22 Haziran 2013 Cumartesi

Benim babamın sana kötülük ettiğini gördüğümde ta küçük yaşta evimden kaçtım, senin gibi düşünmeyi öğrendim, yalnız kalmayı göze alıp evime sırtımı döndüm seninle arkadaşlık ettim, benim büyük ülkem sen oldun, senin okuduğun kitabı okudum, senin gittiğin filme gittim, senin dinlediğin türküyü dinledim, sen sokaklarda itiraz için yürüdüğünde yanında durdum elini tuttum, beni kendinizden biri saydığınızda rahat uyudum, her yerde seni savundum, bana ne aşağılayıcı isimler taktılar yine seni savundum, babamın sana yaptığı bütün haksızlıklara göğüs gerdim, sana en ufak bir şey yapıldığında karşı çıkmazsam kendimi ahlaksız saydım, senin bana duyduğun sevgiyle mutlu oldum, vatanım sen oldun, benim kalabalığım sen oldun.
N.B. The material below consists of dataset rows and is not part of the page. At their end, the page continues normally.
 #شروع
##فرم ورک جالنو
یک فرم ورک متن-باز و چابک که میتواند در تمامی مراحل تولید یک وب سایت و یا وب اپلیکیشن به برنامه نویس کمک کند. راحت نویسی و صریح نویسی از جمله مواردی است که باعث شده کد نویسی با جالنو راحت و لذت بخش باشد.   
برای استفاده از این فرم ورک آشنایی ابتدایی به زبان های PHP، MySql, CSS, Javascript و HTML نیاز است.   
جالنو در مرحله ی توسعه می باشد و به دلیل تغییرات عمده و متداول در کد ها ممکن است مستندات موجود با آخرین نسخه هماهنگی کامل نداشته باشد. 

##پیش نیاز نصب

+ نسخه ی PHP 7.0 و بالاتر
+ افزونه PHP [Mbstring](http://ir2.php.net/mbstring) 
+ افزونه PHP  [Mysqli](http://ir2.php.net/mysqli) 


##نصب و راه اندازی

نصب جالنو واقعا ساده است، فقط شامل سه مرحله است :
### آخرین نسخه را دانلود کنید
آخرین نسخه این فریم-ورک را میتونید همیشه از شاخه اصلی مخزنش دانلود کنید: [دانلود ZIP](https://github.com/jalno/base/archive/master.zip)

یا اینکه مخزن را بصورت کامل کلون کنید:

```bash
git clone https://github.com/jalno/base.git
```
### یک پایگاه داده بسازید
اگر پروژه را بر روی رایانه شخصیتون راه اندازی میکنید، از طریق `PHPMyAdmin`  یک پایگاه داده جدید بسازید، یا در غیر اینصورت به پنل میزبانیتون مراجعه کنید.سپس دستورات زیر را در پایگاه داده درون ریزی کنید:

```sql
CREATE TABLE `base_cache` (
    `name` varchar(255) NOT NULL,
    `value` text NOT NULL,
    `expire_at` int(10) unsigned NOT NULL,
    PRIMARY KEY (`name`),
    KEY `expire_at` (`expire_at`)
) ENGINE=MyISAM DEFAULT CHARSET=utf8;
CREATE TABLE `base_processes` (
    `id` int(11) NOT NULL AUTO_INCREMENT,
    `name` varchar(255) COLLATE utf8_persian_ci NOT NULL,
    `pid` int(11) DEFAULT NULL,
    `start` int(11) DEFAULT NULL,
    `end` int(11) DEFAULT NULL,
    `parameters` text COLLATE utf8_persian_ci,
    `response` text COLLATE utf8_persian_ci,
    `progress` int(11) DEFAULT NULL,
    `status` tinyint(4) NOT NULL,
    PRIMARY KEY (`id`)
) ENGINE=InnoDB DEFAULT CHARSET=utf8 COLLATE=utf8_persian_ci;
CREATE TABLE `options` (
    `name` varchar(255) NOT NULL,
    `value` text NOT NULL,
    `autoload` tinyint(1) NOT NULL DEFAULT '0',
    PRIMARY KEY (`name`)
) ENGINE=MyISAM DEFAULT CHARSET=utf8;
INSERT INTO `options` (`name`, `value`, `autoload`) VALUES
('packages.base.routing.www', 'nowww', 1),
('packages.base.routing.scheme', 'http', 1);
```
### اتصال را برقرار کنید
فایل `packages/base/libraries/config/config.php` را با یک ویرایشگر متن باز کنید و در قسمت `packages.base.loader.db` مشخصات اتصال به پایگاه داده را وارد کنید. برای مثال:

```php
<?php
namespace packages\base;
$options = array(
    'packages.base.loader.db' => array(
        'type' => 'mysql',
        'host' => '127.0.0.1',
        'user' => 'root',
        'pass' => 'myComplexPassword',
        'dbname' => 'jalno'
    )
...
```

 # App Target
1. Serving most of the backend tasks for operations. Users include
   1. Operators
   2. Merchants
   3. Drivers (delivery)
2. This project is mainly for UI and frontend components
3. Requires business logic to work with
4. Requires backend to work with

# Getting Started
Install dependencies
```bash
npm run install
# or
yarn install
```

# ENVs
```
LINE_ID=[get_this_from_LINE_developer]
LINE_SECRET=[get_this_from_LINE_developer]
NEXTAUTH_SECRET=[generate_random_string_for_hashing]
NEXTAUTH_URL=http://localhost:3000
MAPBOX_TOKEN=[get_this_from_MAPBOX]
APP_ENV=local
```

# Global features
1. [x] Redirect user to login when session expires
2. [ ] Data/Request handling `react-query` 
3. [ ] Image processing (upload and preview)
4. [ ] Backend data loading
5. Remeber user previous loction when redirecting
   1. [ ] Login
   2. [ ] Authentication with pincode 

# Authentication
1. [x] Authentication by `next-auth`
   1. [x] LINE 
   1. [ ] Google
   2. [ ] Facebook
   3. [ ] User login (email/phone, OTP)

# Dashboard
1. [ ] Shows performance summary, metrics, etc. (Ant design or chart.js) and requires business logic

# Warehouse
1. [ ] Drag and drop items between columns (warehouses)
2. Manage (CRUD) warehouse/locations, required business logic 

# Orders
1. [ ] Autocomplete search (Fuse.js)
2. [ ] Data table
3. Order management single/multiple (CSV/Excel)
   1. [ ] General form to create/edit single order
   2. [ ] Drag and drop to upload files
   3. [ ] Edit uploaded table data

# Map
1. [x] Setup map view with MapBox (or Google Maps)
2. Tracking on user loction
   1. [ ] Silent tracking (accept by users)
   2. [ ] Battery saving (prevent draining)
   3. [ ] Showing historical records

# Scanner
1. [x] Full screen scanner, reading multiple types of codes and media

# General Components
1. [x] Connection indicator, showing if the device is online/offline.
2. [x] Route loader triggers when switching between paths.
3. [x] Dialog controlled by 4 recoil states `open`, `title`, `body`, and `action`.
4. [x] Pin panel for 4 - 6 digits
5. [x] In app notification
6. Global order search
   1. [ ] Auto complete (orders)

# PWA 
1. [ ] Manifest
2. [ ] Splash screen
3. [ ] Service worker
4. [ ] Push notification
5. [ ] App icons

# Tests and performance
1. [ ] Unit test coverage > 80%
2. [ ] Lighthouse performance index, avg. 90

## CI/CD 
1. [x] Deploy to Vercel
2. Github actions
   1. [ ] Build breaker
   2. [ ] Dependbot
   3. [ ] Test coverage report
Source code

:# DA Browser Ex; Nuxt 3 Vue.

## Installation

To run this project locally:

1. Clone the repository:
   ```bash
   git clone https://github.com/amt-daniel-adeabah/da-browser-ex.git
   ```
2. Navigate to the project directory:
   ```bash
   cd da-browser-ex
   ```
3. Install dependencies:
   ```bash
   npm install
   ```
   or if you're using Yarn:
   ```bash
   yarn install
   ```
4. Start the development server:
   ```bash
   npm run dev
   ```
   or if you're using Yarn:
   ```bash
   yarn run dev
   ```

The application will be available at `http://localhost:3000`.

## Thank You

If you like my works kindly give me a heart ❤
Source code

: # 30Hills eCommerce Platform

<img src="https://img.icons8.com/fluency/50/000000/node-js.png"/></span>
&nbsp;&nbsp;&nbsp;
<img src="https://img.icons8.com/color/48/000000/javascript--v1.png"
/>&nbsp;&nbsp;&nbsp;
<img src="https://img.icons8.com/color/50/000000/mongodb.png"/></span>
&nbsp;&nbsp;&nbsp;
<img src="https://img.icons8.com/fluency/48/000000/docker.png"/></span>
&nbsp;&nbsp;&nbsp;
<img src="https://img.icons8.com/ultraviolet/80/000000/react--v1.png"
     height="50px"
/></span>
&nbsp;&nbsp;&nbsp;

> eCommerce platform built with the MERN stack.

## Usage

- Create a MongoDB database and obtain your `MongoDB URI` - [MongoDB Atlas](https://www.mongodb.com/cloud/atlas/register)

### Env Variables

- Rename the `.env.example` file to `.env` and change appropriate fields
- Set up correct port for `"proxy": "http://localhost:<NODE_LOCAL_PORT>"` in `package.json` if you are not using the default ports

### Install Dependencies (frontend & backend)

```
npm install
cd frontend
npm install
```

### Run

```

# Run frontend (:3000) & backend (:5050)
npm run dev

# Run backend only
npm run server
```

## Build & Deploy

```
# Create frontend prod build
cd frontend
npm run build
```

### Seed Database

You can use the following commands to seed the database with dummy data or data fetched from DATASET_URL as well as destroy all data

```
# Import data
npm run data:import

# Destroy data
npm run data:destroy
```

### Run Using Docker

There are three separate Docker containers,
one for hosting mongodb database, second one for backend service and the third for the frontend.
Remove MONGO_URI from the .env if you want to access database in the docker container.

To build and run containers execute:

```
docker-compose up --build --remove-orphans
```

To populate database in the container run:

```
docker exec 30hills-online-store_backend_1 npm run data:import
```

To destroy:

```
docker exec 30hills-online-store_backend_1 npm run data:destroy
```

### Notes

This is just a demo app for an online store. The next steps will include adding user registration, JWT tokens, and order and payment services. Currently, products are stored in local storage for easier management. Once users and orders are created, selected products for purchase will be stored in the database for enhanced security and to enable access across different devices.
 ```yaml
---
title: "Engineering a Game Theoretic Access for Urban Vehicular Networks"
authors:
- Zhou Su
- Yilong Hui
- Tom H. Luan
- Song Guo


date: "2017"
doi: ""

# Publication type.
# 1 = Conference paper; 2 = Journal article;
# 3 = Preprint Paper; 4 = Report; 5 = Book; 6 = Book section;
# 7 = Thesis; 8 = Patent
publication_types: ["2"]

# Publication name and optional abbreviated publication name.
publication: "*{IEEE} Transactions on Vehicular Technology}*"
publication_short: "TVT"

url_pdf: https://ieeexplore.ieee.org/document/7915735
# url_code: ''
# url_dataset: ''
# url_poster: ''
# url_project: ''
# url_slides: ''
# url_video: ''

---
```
Sonra babam yaşlandı, güçten düştü, senin baban palazlandı, plütokrat oldu, benim çocukken terkettiğim o size komşu evde babasız büyüyen küçük kardeşime kötü davranır oldu, kardeşim sokağa çıktı, yok olmaya - yok edilmeye karşı çıktı, sırf “Ben de varım, buradayım” dediği için baban onu öldürmek istedi, mecaz olarak söylemiyorum, bayağı öldürmek istedi, ama bakıyorum sen şimdi plütokrat babanı savunuyorsun, canına kastetilenlere şimdi her türlü hakaret dolu sıfatı - eskinin ezileni, yeninin zalimi olarak - sen yakıştırıyorsun, yok olsa sevineceğini açıktan çekinmeden cihana duyuruyorsun. Şimdi Allah aşkına söyle, peki o çocuk senin günahsız oğlun olsaydı, onun ne yapmasını isterdin?